# Task
Would you please return every line from the listing that contains the word "https"?

# Raw data
● ● ●
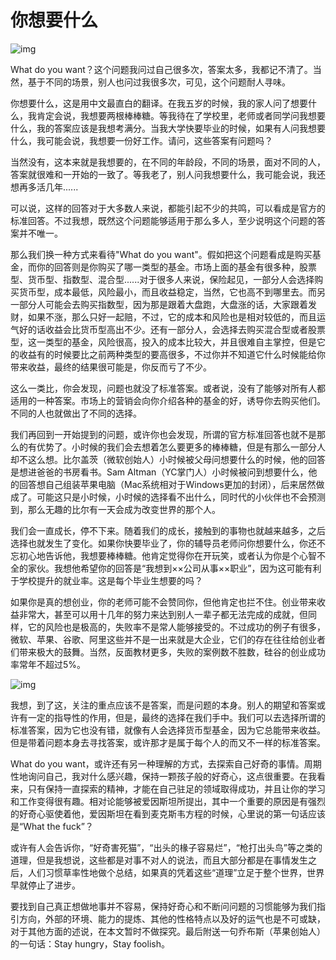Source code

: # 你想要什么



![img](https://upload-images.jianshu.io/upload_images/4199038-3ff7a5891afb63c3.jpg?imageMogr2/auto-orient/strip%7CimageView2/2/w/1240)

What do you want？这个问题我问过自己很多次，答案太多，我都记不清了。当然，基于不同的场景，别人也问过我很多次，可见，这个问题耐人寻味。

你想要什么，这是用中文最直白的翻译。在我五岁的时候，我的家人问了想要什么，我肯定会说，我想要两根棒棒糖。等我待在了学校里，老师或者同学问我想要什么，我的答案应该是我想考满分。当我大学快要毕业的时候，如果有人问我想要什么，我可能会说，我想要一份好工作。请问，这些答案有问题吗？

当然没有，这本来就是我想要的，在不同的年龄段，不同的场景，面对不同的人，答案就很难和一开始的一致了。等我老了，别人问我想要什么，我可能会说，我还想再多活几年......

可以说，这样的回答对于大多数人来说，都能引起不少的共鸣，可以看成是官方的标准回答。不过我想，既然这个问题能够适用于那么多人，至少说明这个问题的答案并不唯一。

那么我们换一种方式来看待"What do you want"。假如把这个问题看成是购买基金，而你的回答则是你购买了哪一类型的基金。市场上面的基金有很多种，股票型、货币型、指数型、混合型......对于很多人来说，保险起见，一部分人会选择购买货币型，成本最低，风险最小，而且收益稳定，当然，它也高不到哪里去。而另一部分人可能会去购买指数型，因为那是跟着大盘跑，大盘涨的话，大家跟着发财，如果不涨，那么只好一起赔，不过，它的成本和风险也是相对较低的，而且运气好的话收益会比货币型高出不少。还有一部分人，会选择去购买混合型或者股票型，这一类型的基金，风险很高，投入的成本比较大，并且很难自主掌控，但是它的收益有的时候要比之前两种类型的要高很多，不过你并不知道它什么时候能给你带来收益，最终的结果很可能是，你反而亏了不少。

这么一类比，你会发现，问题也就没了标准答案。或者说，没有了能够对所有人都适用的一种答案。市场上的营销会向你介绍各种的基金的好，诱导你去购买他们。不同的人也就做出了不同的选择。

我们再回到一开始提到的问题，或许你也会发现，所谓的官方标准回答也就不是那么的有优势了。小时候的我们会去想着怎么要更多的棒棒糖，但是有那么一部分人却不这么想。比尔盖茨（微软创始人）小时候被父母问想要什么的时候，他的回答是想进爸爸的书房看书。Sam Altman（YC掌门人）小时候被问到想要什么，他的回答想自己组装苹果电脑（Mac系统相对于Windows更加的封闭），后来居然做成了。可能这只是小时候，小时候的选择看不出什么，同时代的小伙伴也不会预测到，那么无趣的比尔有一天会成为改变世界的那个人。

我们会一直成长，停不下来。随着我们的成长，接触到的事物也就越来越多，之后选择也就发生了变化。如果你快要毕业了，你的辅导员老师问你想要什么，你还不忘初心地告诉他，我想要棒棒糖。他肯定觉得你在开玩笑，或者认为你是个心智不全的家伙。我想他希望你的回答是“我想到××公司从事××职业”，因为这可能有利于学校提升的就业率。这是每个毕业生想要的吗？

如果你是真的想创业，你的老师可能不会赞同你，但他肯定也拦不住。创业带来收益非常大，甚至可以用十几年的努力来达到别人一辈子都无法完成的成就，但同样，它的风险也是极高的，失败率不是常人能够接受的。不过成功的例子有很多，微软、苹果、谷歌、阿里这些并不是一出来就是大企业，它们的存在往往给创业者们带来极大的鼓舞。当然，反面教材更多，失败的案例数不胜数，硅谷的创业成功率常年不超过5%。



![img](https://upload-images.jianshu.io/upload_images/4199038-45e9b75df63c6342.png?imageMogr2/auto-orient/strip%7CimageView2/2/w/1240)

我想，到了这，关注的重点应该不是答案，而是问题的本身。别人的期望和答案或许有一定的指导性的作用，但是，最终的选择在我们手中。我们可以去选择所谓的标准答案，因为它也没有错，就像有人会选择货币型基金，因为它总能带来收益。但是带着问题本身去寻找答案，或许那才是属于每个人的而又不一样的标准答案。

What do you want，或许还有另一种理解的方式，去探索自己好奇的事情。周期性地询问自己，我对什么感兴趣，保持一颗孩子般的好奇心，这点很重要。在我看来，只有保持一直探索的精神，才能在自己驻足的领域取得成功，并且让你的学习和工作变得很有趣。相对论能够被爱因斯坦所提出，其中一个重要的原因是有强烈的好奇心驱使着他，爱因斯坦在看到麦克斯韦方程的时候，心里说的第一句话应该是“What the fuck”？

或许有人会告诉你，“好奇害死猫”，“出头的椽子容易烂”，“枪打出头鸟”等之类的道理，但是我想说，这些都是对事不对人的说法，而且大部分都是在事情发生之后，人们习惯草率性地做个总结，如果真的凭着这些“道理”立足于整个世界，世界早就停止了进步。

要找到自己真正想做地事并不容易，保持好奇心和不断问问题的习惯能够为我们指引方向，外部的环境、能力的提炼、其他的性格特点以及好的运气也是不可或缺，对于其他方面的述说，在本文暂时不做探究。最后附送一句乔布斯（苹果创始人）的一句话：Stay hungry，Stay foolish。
● ● ●
# Final answer
![img](https://upload-images.jianshu.io/upload_images/4199038-3ff7a5891afb63c3.jpg?imageMogr2/auto-orient/strip%7CimageView2/2/w/1240)
![img](https://upload-images.jianshu.io/upload_images/4199038-45e9b75df63c6342.png?imageMogr2/auto-orient/strip%7CimageView2/2/w/1240)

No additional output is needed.